- _Aim of the task_
The entries that follow need to be retyped verbatim.

- _Data for this exercise_
□ □ □ □
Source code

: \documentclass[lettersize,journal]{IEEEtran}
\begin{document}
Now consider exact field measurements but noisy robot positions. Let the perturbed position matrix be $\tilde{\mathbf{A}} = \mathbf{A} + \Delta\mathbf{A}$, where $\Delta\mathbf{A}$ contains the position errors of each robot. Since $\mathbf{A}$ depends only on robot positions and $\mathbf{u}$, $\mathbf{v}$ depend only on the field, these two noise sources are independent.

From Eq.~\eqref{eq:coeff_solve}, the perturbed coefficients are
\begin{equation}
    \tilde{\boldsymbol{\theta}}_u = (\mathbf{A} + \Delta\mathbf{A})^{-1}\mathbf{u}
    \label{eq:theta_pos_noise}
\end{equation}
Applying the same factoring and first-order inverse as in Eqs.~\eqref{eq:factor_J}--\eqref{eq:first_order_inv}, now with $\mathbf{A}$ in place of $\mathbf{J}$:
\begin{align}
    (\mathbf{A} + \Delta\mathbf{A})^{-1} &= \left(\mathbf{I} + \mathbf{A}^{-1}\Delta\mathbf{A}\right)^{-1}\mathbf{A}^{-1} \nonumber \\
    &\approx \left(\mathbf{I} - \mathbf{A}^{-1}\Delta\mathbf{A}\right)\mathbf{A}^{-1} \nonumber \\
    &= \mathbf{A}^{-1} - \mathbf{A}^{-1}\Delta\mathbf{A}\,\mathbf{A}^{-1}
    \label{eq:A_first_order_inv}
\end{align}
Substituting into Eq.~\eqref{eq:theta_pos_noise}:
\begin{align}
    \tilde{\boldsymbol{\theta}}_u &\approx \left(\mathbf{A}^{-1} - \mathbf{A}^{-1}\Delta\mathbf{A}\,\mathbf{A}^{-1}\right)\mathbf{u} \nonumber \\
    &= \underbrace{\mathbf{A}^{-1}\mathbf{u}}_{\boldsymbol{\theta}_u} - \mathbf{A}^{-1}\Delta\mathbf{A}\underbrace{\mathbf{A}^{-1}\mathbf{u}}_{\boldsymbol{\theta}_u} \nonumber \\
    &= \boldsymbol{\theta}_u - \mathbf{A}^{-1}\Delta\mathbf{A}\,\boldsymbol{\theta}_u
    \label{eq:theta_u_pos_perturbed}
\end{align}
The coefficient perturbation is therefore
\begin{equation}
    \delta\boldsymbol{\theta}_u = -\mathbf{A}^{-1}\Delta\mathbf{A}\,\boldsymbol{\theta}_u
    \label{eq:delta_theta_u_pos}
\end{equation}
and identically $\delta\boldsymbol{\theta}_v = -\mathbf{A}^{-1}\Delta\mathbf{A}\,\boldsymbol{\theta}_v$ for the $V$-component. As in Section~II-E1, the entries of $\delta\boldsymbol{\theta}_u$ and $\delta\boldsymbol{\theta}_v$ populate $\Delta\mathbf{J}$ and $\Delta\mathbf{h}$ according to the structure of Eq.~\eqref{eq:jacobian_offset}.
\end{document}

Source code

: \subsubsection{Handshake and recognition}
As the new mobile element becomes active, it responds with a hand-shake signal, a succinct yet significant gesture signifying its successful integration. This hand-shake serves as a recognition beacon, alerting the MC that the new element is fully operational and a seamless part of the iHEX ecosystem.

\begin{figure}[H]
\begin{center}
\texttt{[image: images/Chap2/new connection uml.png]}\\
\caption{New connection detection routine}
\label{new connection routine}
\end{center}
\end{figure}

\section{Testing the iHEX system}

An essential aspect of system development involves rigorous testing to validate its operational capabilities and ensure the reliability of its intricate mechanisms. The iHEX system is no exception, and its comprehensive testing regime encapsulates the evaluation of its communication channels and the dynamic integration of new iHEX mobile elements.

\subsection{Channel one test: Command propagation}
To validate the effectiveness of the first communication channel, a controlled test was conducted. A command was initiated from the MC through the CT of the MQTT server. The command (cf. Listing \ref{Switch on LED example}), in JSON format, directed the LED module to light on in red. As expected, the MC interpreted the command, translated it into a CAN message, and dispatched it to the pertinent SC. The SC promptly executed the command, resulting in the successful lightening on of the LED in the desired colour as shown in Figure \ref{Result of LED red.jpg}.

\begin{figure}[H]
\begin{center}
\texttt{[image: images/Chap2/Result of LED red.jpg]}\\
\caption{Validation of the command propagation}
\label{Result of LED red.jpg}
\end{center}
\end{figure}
□ □ □ □
- _Result of the task_
Source code

: \documentclass[lettersize,journal]{IEEEtran}
\begin{document}
Now consider exact field measurements but noisy robot positions. Let the perturbed position matrix be $\tilde{\mathbf{A}} = \mathbf{A} + \Delta\mathbf{A}$, where $\Delta\mathbf{A}$ contains the position errors of each robot. Since $\mathbf{A}$ depends only on robot positions and $\mathbf{u}$, $\mathbf{v}$ depend only on the field, these two noise sources are independent.

From Eq.~\eqref{eq:coeff_solve}, the perturbed coefficients are
\begin{equation}
    \tilde{\boldsymbol{\theta}}_u = (\mathbf{A} + \Delta\mathbf{A})^{-1}\mathbf{u}
    \label{eq:theta_pos_noise}
\end{equation}
Applying the same factoring and first-order inverse as in Eqs.~\eqref{eq:factor_J}--\eqref{eq:first_order_inv}, now with $\mathbf{A}$ in place of $\mathbf{J}$:
\begin{align}
    (\mathbf{A} + \Delta\mathbf{A})^{-1} &= \left(\mathbf{I} + \mathbf{A}^{-1}\Delta\mathbf{A}\right)^{-1}\mathbf{A}^{-1} \nonumber \\
    &\approx \left(\mathbf{I} - \mathbf{A}^{-1}\Delta\mathbf{A}\right)\mathbf{A}^{-1} \nonumber \\
    &= \mathbf{A}^{-1} - \mathbf{A}^{-1}\Delta\mathbf{A}\,\mathbf{A}^{-1}
    \label{eq:A_first_order_inv}
\end{align}
Substituting into Eq.~\eqref{eq:theta_pos_noise}:
\begin{align}
    \tilde{\boldsymbol{\theta}}_u &\approx \left(\mathbf{A}^{-1} - \mathbf{A}^{-1}\Delta\mathbf{A}\,\mathbf{A}^{-1}\right)\mathbf{u} \nonumber \\
    &= \underbrace{\mathbf{A}^{-1}\mathbf{u}}_{\boldsymbol{\theta}_u} - \mathbf{A}^{-1}\Delta\mathbf{A}\underbrace{\mathbf{A}^{-1}\mathbf{u}}_{\boldsymbol{\theta}_u} \nonumber \\
    &= \boldsymbol{\theta}_u - \mathbf{A}^{-1}\Delta\mathbf{A}\,\boldsymbol{\theta}_u
    \label{eq:theta_u_pos_perturbed}
\end{align}
The coefficient perturbation is therefore
\begin{equation}
    \delta\boldsymbol{\theta}_u = -\mathbf{A}^{-1}\Delta\mathbf{A}\,\boldsymbol{\theta}_u
    \label{eq:delta_theta_u_pos}
\end{equation}
and identically $\delta\boldsymbol{\theta}_v = -\mathbf{A}^{-1}\Delta\mathbf{A}\,\boldsymbol{\theta}_v$ for the $V$-component. As in Section~II-E1, the entries of $\delta\boldsymbol{\theta}_u$ and $\delta\boldsymbol{\theta}_v$ populate $\Delta\mathbf{J}$ and $\Delta\mathbf{h}$ according to the structure of Eq.~\eqref{eq:jacobian_offset}.
\end{document}

Source code

: \subsubsection{Handshake and recognition}
As the new mobile element becomes active, it responds with a hand-shake signal, a succinct yet significant gesture signifying its successful integration. This hand-shake serves as a recognition beacon, alerting the MC that the new element is fully operational and a seamless part of the iHEX ecosystem.

\begin{figure}[H]
\begin{center}
\texttt{[image: images/Chap2/new connection uml.png]}\\
\caption{New connection detection routine}
\label{new connection routine}
\end{center}
\end{figure}

\section{Testing the iHEX system}

An essential aspect of system development involves rigorous testing to validate its operational capabilities and ensure the reliability of its intricate mechanisms. The iHEX system is no exception, and its comprehensive testing regime encapsulates the evaluation of its communication channels and the dynamic integration of new iHEX mobile elements.

\subsection{Channel one test: Command propagation}
To validate the effectiveness of the first communication channel, a controlled test was conducted. A command was initiated from the MC through the CT of the MQTT server. The command (cf. Listing \ref{Switch on LED example}), in JSON format, directed the LED module to light on in red. As expected, the MC interpreted the command, translated it into a CAN message, and dispatched it to the pertinent SC. The SC promptly executed the command, resulting in the successful lightening on of the LED in the desired colour as shown in Figure \ref{Result of LED red.jpg}.

\begin{figure}[H]
\begin{center}
\texttt{[image: images/Chap2/Result of LED red.jpg]}\\
\caption{Validation of the command propagation}
\label{Result of LED red.jpg}
\end{center}
\end{figure}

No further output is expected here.